C05384-2026

SECURITIES AND EXCHANGE COMMISSIONSEC FORM 17-C

CURRENT REPORT UNDER SECTION 17
OF THE SECURITIES REGULATION CODE
AND SRC RULE 17.2(c) THEREUNDER

1. Date of Report (Date of earliest event reported)
Jul 15, 2026
2. SEC Identification Number
ASO96-005555
3. BIR Tax Identification No.
000-188-209-000
4. Exact name of issuer as specified in its charter
Philippine National Bank
5. Province, country or other jurisdiction of incorporation
Philippines
6. Industry Classification Code(SEC Use Only)
7. Address of principal office
PNB Financial Center, President Diosdado Macapagal Boulevard, Pasay City, Metro Manila Postal Code 1300
8. Issuer's telephone number, including area code
(632) 8526-3131 to 70
9. Former name or former address, if changed since last report
Not Applicable
10. Securities registered pursuant to Sections 8 and 12 of the SRC or Sections 4 and 8 of the RSA
Title of Each Class Number of Shares of Common Stock Outstanding and Amount of Debt Outstanding
Common Shares 1,525,764,850
11. Indicate the item numbers reported herein
Item 9

The Exchange does not warrant and holds no responsibility for the veracity of the facts and representations contained in all corporate disclosures, including financial reports. All data contained herein are prepared and submitted by the disclosing party to the Exchange, and are disseminated solely for purposes of information. Any questions on the data contained herein should be addressed directly to the Corporate Information Officer of the disclosing party.

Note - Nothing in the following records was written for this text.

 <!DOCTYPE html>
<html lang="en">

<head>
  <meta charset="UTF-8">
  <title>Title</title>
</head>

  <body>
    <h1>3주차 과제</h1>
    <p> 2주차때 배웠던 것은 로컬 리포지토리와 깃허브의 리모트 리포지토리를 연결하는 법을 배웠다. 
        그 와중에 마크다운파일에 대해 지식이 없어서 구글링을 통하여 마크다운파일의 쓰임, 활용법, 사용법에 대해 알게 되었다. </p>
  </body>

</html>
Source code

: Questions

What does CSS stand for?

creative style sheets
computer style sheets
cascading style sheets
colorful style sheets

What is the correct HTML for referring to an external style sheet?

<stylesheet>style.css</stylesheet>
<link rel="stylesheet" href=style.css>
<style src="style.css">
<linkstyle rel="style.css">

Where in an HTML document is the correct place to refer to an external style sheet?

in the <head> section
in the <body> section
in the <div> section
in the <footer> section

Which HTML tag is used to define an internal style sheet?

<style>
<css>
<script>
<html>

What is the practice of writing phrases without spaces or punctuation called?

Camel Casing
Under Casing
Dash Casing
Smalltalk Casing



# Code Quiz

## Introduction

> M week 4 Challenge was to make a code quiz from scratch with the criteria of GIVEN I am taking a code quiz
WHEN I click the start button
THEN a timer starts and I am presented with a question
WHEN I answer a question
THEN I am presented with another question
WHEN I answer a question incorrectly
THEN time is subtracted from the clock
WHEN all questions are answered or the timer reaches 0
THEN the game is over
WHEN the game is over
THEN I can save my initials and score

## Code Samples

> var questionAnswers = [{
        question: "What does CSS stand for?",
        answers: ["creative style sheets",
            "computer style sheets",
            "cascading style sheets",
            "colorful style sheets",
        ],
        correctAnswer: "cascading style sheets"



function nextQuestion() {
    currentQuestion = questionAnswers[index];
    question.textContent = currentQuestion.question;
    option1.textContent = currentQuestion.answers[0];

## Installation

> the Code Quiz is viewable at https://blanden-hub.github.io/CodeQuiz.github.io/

Philippine National BankPNB

PSE Disclosure Form 4-4 - Amendments to By-Laws References: SRC Rule 17 (SEC Form 17-C) and
Section 4.4 of the Revised Disclosure Rules

Subject of the Disclosure

Amendment of the Amended By-Laws of the Philippine National Bank

Background/Description of the Disclosure

On February 28, 2025, the PNB Board of Directors approved and confirmed the amendment of Section 5.8 of the PNB Amended By-Laws on Per Diem of Directors in compliance with the provisions of the Revised Corporation Code of the Philippines and other applicable laws and regulations, subject to shareholder and regulatory approvals.

We trust you will take note accordingly. Thank you.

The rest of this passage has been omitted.